Analysis of baseline data from a prospective cohort study.
MSM aged 18 years or older were recruited from three study sites in Amsterdam, the Netherlands. Participants completed a self-administered risk-factor questionnaire. Oral-rinse and gargle specimens were analyzed for HPV DNA and genotyped using a highly sensitive PCR and reverse line blot assay [short PCR fragment (SPF)10-PCR-DNA Enzyme Immuno Assay (DEIA)/LiPA25 system].

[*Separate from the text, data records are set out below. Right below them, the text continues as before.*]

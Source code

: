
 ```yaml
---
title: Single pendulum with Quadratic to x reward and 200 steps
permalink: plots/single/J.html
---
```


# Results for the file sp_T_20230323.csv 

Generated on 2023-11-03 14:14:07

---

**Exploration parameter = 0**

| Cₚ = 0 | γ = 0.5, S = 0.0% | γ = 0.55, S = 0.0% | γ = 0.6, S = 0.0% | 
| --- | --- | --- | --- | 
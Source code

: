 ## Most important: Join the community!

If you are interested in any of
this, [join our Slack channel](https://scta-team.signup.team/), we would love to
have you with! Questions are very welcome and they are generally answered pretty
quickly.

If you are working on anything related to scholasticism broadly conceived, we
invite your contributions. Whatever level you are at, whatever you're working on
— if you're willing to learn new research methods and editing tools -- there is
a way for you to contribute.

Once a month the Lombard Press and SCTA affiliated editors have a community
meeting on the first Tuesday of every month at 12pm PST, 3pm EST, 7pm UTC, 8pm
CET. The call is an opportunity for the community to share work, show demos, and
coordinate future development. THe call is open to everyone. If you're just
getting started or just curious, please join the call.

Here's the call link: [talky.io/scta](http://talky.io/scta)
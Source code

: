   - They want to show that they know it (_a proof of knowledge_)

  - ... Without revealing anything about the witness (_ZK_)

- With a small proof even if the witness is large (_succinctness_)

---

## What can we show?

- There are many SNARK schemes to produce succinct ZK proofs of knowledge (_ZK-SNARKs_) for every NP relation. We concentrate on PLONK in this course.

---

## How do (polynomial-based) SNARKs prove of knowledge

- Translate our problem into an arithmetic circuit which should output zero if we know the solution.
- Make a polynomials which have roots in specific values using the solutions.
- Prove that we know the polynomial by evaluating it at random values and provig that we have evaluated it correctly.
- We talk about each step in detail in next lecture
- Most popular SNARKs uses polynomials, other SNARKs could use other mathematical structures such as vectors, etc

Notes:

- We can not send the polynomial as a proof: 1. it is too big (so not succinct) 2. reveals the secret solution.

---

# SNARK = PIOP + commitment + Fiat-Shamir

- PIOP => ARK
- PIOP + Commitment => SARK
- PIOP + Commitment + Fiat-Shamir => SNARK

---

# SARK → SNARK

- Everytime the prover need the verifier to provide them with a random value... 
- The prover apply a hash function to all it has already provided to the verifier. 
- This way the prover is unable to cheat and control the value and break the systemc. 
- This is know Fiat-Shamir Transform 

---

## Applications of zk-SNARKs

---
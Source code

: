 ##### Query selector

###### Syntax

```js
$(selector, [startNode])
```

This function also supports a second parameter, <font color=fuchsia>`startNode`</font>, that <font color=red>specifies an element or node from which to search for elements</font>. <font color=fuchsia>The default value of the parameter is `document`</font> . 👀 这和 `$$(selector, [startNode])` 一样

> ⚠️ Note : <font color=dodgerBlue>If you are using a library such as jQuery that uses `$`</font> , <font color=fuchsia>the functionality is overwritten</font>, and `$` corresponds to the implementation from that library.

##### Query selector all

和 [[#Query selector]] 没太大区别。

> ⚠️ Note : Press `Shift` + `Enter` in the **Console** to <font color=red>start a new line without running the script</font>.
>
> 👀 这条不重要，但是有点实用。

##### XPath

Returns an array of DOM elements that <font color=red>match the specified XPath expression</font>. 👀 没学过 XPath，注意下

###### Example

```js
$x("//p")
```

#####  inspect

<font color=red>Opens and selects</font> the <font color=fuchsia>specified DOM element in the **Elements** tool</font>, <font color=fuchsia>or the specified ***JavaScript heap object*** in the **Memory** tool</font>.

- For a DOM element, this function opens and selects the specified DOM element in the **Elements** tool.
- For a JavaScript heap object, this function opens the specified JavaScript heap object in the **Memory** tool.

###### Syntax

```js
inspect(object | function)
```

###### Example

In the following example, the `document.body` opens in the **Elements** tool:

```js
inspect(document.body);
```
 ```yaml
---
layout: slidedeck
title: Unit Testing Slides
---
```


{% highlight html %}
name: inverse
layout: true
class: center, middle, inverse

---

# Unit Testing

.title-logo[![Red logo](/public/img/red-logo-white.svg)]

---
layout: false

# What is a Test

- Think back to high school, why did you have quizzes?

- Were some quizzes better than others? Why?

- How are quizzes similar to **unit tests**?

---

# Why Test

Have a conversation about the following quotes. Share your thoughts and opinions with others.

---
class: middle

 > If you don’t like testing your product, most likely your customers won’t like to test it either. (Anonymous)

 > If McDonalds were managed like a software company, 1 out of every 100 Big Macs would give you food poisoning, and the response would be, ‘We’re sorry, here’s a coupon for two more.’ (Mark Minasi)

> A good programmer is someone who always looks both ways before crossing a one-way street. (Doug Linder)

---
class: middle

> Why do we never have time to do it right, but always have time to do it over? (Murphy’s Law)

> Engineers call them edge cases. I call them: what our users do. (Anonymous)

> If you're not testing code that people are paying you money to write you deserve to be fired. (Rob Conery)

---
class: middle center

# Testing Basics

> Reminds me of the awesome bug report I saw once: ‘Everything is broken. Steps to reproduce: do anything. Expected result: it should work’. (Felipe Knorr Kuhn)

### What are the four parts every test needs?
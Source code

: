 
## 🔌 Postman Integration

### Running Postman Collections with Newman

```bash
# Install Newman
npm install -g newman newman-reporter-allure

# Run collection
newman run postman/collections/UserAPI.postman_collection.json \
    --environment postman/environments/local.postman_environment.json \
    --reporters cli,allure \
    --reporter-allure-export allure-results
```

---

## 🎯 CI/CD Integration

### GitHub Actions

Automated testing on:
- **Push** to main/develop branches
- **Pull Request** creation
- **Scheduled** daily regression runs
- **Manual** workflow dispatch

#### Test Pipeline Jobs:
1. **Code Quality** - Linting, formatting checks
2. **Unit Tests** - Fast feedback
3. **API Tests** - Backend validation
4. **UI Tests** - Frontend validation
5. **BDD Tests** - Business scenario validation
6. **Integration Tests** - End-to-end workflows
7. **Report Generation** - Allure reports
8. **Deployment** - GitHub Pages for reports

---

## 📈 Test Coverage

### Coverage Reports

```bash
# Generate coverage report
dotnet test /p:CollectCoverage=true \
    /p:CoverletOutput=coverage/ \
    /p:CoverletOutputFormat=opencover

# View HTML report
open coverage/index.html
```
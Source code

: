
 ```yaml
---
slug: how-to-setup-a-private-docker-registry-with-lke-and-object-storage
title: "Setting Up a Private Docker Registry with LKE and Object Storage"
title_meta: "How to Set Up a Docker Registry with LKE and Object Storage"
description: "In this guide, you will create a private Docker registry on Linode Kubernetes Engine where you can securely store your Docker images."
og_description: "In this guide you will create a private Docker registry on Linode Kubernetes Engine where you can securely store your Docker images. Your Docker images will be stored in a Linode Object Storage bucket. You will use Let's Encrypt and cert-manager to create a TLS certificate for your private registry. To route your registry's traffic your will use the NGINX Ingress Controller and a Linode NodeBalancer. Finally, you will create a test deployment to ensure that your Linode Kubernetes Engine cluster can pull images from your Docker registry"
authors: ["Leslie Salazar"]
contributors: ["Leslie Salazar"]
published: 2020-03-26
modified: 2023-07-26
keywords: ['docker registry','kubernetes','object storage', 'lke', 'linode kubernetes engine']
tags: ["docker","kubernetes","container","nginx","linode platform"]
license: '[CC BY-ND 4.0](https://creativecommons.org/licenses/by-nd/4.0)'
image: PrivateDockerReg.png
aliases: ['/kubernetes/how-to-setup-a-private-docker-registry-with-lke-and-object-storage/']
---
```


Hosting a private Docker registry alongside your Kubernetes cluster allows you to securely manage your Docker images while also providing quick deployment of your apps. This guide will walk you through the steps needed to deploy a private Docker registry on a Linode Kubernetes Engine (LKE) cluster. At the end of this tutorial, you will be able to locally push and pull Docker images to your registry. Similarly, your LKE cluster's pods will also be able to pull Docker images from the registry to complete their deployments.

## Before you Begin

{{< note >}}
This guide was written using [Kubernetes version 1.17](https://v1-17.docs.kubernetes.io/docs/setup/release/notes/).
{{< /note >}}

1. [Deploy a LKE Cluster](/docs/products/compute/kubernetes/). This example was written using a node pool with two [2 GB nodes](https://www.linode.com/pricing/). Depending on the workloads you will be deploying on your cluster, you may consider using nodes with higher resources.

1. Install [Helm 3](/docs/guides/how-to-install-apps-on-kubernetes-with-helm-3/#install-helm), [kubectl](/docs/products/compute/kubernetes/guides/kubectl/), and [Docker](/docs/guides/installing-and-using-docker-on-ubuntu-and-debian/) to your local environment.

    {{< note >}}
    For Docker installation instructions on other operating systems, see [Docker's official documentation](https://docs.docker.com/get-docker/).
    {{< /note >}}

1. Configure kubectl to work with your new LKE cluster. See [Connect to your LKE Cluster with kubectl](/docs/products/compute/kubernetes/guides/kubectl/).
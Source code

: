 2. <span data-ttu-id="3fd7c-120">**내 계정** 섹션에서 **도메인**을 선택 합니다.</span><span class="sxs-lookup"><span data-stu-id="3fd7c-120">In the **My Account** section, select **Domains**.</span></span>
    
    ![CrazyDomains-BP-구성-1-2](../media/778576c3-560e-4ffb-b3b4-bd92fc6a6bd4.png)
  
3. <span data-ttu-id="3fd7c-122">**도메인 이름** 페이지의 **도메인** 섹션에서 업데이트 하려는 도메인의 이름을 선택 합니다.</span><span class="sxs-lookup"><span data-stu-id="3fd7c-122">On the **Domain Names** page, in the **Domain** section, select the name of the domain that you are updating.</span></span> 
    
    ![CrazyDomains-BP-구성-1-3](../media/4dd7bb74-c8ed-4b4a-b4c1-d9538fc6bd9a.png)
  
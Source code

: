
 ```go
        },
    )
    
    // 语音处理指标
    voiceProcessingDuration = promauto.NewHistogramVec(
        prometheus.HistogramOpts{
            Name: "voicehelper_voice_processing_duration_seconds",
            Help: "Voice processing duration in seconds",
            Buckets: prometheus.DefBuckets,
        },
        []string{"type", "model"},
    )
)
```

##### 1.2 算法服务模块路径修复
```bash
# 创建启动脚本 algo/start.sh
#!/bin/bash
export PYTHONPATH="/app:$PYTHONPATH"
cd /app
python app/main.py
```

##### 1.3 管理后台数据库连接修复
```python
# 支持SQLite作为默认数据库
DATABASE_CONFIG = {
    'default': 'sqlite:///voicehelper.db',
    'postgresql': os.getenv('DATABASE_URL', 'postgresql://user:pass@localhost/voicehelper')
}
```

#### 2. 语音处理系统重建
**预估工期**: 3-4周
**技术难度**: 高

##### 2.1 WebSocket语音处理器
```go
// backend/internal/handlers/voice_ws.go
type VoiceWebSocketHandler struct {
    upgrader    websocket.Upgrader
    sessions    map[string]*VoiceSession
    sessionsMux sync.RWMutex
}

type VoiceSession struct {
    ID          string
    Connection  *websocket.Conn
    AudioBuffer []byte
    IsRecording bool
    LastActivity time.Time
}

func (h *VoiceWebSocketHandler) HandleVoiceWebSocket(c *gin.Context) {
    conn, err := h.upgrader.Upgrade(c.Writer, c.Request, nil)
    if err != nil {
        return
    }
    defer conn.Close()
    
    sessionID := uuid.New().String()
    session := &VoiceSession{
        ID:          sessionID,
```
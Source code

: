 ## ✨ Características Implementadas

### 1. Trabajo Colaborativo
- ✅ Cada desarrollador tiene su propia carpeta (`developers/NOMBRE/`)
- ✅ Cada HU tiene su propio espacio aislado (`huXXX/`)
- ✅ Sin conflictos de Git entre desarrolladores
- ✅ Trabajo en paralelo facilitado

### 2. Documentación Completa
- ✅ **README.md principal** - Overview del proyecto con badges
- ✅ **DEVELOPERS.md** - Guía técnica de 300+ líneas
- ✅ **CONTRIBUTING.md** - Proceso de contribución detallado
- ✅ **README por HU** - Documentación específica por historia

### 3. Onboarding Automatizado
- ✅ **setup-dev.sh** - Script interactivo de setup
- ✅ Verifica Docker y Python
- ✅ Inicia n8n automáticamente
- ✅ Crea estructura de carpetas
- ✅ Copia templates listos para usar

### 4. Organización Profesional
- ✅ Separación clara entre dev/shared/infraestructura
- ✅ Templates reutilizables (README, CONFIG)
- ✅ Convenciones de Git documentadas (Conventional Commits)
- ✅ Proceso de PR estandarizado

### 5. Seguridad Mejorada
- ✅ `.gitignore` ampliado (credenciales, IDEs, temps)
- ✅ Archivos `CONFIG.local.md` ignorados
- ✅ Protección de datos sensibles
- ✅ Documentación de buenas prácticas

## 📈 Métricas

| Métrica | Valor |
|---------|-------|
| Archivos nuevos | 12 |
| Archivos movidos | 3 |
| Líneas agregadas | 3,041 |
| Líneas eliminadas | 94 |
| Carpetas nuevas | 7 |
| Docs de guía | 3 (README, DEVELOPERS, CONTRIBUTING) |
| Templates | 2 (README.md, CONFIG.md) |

In 2010–2011, 794 MSM were included, of whom 767 participants had sufficient data for analysis. Median age was 40.1 years [interquartile range (IQR) 34.8–47.5] and 314 men were HIV-infected (40.9%). Any of 25 typable HPV types was present in 24.4% of all oral samples. Oncogenic HPV types were detected in 24.8 and 8.8% of oral samples from HIV-infected and HIV-negative MSM, respectively (P < 0.001). Of these high-risk types, HPV-16 was the most common (overall 3.4%). Oral infection with high-risk HPV was associated with HIV infection in multivariable analysis (P < 0.001). Increasing age was significantly associated with oral HPV infection in HIV-negative, but not in HIV-infected MSM.
Oral HPV infection is very common among MSM. HIV infection was independently associated with high-risk oral HPV infection, suggesting an important role of HIV in oral HPV infection.